The final whistle blew on the tournament last week Sunday, with the USA beating the Netherlands 2-0 to retain their crown. Almost 58,000 fans attended the match at the Parc Olympique Lyonnais while millions more watched at home. Throughout the tournament, people around the world have been captivated, with record TV audiences in many countries, including Brazil, China, Italy and the UK.
Improvements on the pitch and growing interest off of it suggest that women’s football is catching up with the men’s game; however, is that really the case?
France 2019 has provided the players with facilities fit for professionals. In contrast, four years ago in Canada, matches were played on artificial turf. Before the tournament, players protested, calling the surface unsafe and claiming their male counterparts would never be expected to play on it. Despite threatening to boycott the tournament, the players eventually backed down, with Tatjana Haenni, the Head of Women’s Competitions at FIFA, saying there was no alternative.
For their clubs, female players tend to be separate from the men and do not have access to luxuries, such as private jets and 5-star training facilities. Lyon is the exception to this in Europe. The French club integrated their male and female teams back in 2004 and it has been reaping the rewards ever since – 13 Division 1 Féminine league titles in a row and 4 consecutive Champions League trophies.
Records haven’t only been broken at the World Cup. During the 2018/19 season, Lyon, Juventus and Atletico Madrid hosted women’s football matches and welcomed crowds of 25,907, 39,000 and 60,739, respectively. We see attendances like these at men’s matches, so is women’s football now just as popular? Not necessarily.
To ensure high attendances, the three clubs took special measures, such as extensively advertising the matches and making thousands of free and cut-price tickets available. As a result, there are concerns that these numbers wouldn’t be sustained. Additionally, average attendances at matches in Europe’s top women’s leagues in England, France and Germany have dropped below 1,000.
It is also striking that, even at the World Cup, empty seats were seen at some matches.
Much of the pre-tournament discussion focussed on the huge disparity in prize money set aside by football’s international governing body, FIFA, for the men’s and women’s World Cups. Last summer in Russia, £315m was split between 32 teams while, in France, 24 teams will share £24m – a difference of £291m.
At the end of the day, both sets of players were representing their countries at a World Cup – what reason is there to pay one more than the other? The Australian footballer’s union has repeatedly pleaded with FIFA to start paying male and female players equally. Meanwhile, former USA goalkeeper, Hope Solo told the BBC: “It tells me that male chauvinism is entrenched in our global federation.”
The higher payment of male players is even more absurd when you consider how much they’ll be earning with their clubs. In contrast, some of the players who competed in France will not receive a salary for playing football and will have had to make massive sacrifices to be there.

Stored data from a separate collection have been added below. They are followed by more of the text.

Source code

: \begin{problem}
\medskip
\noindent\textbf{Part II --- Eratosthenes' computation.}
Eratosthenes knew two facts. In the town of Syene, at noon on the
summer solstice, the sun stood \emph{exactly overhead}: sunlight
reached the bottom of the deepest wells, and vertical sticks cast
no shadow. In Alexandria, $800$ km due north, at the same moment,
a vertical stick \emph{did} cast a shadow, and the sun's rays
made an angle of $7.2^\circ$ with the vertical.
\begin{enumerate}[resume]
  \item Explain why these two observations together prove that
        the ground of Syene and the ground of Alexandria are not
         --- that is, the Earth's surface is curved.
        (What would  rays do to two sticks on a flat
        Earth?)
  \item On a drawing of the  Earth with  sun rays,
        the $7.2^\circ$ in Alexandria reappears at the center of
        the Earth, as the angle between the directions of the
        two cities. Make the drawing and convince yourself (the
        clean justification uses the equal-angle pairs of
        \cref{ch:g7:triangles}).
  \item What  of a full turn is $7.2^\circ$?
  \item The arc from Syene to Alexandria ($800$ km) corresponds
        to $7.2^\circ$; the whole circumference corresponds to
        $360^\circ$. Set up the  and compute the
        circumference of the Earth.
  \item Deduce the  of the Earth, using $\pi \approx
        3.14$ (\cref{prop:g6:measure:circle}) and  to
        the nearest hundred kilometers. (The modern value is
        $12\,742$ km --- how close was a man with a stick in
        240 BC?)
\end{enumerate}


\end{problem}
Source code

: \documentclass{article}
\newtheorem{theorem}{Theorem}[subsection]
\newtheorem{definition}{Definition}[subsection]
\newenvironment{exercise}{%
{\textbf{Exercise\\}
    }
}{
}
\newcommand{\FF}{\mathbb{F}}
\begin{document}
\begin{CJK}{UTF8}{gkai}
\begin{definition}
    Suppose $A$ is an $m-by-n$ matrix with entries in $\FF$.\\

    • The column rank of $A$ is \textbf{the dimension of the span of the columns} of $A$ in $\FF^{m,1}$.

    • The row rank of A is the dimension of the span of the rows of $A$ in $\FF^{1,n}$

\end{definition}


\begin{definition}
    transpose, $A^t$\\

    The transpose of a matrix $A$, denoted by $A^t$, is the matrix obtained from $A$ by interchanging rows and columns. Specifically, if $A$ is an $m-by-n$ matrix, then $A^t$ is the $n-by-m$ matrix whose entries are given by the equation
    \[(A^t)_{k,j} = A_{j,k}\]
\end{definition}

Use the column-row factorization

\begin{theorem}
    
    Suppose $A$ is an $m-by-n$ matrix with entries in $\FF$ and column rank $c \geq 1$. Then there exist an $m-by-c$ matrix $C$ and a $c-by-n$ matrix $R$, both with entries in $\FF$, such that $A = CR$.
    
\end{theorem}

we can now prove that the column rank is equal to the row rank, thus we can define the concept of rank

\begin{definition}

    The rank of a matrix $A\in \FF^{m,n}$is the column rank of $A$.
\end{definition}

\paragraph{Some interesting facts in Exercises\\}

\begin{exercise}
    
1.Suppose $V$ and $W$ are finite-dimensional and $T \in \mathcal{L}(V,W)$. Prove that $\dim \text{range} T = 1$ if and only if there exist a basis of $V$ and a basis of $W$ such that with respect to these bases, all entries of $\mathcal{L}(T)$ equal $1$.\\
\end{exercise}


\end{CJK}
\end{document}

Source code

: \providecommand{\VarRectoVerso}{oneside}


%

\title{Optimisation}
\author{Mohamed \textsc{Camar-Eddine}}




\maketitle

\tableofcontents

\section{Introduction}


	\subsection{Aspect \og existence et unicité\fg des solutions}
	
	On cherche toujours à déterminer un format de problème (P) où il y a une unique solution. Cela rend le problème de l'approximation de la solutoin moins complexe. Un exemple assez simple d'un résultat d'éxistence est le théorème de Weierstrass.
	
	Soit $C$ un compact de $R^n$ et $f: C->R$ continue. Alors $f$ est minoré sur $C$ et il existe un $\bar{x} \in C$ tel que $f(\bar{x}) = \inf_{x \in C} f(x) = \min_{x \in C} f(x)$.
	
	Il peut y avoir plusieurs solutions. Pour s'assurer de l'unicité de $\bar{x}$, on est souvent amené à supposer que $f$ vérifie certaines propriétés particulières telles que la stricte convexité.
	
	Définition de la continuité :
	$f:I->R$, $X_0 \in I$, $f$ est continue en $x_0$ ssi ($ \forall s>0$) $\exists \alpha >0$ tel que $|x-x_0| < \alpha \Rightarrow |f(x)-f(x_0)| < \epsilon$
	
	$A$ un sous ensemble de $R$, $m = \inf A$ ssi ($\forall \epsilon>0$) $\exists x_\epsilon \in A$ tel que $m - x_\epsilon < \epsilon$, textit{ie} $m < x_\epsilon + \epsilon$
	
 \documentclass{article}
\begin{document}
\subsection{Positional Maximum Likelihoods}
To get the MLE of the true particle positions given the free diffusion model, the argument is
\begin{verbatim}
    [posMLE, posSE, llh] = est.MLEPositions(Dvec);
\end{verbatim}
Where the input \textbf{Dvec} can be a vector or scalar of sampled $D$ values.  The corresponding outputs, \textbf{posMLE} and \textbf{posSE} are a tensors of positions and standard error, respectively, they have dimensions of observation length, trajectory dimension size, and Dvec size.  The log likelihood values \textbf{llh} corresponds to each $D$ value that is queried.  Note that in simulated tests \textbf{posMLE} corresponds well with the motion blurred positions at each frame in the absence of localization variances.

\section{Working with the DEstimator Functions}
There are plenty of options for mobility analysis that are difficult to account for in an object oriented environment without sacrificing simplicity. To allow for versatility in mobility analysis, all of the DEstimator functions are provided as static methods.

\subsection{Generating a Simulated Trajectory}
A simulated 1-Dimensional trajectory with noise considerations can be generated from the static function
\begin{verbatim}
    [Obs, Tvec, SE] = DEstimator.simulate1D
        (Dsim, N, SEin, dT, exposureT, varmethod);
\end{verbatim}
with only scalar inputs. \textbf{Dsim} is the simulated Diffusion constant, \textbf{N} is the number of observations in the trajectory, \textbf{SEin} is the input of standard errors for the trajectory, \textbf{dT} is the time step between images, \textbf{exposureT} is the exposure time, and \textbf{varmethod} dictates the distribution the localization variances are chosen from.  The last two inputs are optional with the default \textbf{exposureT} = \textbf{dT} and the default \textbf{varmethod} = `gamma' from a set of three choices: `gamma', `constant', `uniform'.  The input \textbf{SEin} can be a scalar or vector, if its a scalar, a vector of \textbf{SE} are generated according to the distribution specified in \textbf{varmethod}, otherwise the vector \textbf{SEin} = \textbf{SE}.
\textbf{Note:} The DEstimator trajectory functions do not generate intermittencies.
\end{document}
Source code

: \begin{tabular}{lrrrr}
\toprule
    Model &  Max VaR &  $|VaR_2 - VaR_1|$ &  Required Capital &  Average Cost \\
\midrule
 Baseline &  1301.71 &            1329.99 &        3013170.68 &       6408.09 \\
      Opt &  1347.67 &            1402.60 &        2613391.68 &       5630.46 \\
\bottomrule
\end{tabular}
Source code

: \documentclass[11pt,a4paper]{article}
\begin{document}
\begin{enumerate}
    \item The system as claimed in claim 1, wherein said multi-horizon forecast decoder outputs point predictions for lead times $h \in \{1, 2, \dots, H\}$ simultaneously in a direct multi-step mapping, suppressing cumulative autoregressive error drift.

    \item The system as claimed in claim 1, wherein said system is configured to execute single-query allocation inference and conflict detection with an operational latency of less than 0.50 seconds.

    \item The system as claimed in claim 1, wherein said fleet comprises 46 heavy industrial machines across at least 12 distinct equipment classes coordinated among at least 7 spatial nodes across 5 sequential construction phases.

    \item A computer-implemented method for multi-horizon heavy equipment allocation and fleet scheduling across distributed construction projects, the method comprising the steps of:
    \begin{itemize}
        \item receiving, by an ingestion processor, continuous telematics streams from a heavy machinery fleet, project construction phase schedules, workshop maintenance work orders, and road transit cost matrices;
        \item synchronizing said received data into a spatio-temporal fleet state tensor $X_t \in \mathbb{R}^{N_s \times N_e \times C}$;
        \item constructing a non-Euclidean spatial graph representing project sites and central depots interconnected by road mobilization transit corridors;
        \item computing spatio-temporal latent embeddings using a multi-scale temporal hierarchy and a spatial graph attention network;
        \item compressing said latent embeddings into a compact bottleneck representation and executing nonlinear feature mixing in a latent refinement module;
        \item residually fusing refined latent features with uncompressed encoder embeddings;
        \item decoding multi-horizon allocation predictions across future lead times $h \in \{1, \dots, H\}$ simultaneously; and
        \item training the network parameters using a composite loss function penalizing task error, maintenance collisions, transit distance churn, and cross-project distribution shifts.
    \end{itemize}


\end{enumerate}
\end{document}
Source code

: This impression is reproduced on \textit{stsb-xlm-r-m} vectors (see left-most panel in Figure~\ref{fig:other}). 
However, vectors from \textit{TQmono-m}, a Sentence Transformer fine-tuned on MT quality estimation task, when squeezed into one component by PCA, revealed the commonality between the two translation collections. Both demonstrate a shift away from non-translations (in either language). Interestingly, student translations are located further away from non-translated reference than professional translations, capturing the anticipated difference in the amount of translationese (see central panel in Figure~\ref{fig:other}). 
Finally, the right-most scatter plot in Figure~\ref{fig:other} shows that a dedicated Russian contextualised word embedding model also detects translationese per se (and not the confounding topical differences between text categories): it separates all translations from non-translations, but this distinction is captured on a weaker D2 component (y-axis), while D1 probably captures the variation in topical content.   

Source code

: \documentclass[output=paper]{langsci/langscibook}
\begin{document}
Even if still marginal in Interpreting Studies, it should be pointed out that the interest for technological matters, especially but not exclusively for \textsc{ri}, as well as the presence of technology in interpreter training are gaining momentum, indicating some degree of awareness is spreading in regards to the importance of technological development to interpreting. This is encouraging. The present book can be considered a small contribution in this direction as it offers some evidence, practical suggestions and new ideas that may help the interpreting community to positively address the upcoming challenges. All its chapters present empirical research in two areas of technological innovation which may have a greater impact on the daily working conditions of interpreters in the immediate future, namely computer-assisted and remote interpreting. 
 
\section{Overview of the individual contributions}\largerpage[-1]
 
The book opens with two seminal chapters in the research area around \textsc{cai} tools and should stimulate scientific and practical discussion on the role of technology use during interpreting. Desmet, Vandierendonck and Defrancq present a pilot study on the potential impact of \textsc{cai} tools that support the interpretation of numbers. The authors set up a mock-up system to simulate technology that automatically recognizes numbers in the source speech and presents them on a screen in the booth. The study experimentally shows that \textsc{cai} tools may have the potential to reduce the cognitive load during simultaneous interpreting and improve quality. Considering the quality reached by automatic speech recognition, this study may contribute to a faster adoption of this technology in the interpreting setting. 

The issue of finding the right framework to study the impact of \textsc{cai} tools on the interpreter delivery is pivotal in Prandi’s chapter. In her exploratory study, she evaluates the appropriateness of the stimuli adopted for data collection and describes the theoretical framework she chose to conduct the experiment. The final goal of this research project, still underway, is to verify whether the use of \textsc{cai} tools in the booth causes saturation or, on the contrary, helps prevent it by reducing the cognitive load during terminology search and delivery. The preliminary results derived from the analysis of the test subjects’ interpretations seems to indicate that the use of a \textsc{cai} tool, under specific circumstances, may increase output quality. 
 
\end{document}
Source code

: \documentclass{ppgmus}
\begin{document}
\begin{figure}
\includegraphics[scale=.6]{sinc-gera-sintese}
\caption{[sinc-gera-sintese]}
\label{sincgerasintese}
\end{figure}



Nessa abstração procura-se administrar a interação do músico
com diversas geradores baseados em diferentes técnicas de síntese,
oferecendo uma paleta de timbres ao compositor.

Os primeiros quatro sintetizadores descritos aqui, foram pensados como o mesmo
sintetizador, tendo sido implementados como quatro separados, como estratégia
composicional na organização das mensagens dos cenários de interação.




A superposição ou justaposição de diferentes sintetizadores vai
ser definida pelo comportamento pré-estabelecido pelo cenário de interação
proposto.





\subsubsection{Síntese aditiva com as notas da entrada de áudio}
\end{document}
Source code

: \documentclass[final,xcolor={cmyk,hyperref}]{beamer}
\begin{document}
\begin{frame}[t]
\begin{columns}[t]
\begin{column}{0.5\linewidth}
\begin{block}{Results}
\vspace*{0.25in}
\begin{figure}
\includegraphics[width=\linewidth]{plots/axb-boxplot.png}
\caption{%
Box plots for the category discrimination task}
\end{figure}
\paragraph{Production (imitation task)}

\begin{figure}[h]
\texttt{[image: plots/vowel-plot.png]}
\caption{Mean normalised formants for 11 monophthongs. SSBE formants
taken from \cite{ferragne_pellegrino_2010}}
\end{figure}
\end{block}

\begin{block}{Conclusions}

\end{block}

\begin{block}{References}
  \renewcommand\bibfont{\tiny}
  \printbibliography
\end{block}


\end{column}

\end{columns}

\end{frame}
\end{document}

Female players are not receiving fair treatment from their national federations either. Despite being the best team in the world, 28 USA players have taken US Soccer to court over unequal pay and working conditions. Elsewhere, Argentina’s women – who were without a coach and played no matches between 2015 and 2017 – had to fight to be paid $8.50 (£6.70) a day to train. Public pressure eventually forced the Argentinian Football Association to subsidise one-year contracts (worth just $330 a month) for eight members of the team.
If Lionel Messi had refused to play at the World Cup last year, fans and the media would’ve been up in arms. This just happened in the women’s game. Lyon striker, Ada Hegerberg, won the first Ballon d’Or féminine in December but wasn’t in Norway’s World Cup squad. The 23-year-old quit her national team in 2017 and vowed not to return until the women have equality. If players need to do this, something is very wrong.
Encouragingly, change is already coming. Next season, the English Football Association will trial double-headers, as well as a series of stand-alone matches, at men’s stadiums to build on the momentum generated by the World Cup. Additionally, Barclays will sponsor the Women’s Super League and the Premier League could take it over, which will bring more money, including the first official prize-money for the champions. Hopefully, other countries will follow England’s lead.
Gender inequality, like racism, is a social issue that is not unique to football or sport – it affects people’s everyday lives. However, as the sport with the biggest following in the world, football has a responsibility to set an example and the power to make a difference. Currently, the sport has a long way to go, with female players receiving far from equal treatment but, on the back of a successful World Cup, football has a great opportunity to make change happen.